# Beretta 90-TWO Type F



## ZachC. (Apr 12, 2012)

I am looking to buy my first handgun ever. I have asked on other forums about this gun with mixed reviews. most that have replied advised against it but I have also never been to a Beretta specific forum. What i am looking to find out is, Is the beretta 90 two type f a quality starting hand gun? does it have any issues that i should be advised about? The main reason that i choose this gun was because of its size. small guns dont feel great in my hand, and the brand, I know that beretta is one of the major handguns in the military today and i came to the assumption that it is a reliable brand for a veteran and beginner shooters. If their is anything please be specific. I am new to the sport of shooting and i dont know much at all. any input would be much appereciated.


----------



## Shipwreck (Jan 26, 2006)

I have two 92A1s, two M9A1s, and I previously owned two 90-Twos. I tried to like the 90-Two, but the grip really sucks. I ended up selling the 90-Two each time. I couldn't like the gun because of the grip.

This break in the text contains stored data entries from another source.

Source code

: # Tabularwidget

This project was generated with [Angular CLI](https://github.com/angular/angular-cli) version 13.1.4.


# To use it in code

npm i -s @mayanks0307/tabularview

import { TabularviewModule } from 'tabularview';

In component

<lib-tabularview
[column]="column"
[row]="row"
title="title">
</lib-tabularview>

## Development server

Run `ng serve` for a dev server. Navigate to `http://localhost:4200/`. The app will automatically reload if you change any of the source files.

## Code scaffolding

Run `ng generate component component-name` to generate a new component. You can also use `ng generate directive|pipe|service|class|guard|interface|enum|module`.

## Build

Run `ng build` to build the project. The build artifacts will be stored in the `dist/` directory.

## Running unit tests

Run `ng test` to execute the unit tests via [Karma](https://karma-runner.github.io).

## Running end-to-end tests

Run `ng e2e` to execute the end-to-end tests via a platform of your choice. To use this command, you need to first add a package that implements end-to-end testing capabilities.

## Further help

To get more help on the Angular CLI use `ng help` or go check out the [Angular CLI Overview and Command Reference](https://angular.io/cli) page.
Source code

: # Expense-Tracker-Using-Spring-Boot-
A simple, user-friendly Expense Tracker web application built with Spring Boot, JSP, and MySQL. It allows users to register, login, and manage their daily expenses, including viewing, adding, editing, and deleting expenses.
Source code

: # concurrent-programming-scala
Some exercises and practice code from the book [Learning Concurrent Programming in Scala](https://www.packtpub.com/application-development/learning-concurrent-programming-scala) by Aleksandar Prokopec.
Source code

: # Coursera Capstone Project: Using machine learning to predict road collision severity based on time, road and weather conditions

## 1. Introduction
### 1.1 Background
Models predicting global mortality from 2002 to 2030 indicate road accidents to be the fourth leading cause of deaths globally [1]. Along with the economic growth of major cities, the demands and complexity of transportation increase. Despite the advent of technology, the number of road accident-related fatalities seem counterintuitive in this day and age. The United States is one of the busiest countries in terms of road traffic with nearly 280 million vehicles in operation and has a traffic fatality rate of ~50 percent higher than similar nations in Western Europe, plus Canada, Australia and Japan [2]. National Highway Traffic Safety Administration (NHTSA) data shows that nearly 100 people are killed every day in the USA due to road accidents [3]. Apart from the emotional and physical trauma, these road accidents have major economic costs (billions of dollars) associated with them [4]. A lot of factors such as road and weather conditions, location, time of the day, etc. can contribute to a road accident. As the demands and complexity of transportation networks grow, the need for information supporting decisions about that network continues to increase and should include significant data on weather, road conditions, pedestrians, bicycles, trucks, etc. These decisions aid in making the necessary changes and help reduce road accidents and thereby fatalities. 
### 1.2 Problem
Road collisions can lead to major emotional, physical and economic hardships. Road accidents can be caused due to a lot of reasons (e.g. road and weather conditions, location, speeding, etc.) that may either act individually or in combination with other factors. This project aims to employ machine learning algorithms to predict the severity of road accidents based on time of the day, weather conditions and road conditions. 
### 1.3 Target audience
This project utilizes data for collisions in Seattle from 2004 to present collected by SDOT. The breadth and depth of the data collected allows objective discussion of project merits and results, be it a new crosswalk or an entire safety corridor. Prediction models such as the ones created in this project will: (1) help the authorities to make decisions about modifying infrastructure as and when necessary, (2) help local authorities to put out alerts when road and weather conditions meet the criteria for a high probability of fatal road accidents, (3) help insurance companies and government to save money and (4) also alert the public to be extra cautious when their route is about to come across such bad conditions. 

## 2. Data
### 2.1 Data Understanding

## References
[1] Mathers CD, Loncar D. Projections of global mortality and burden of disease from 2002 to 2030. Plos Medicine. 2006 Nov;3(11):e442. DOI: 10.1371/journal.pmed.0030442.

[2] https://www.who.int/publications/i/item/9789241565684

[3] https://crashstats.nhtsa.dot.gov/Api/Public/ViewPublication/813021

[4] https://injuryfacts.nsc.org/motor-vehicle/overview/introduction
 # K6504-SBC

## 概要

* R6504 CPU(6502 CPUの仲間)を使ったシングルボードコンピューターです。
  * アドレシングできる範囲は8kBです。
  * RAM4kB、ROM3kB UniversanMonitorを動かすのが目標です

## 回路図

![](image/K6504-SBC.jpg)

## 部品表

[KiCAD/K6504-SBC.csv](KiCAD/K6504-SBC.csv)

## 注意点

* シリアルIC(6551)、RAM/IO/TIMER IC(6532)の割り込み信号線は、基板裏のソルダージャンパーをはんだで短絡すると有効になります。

There are NO aftermarket grips, and the factory grip is just too slippery. That's the biggest complaint ya see over and over about the 90-Two.

Also, while the 1 piece polymer grip is replaceable with a "thin" grip to make it look like a Beretta Vertec grip - good luck on actually finding the "thin" grip. There are guys at the Beretta Forum who have looked for months. No one seems to have them in stock, and they have been out of stock for months at most places, if not longer.

I'd suggest getting the 92A1. It has the updated features of the 90-Two, but it has the regular 92FS grip. So, ANY 92 grips will fit the gun. Also, the 92A1 comes with THREE 17 round mags.

Be aware that even if you buy a regular 92FS, though - you can use 17 round mags in any Beretta 92 9mm variant. And, you can use 15 round mags in the 90-Two or 92A1.

92A1:









M9A1:









90-Two:


----------



## ZachC. (Apr 12, 2012)

I have held a 92fs and loved the way it felt in my hand. felt like it was formed to my hand. what is the difference between the 90-two and 92fs grip? the other thing that made me interested in the 90 two was the accessory rail. are you advising against getting a 90 two all together?


----------



## Shipwreck (Jan 26, 2006)

Yes, that is what I was stating. Skip the 90-Two.

As stated above, the grip is a polymer slip on with the 90-Two. You cannot replace it with anything else - other than a rubber polymer slip on (like some peopl put on glocks)


----------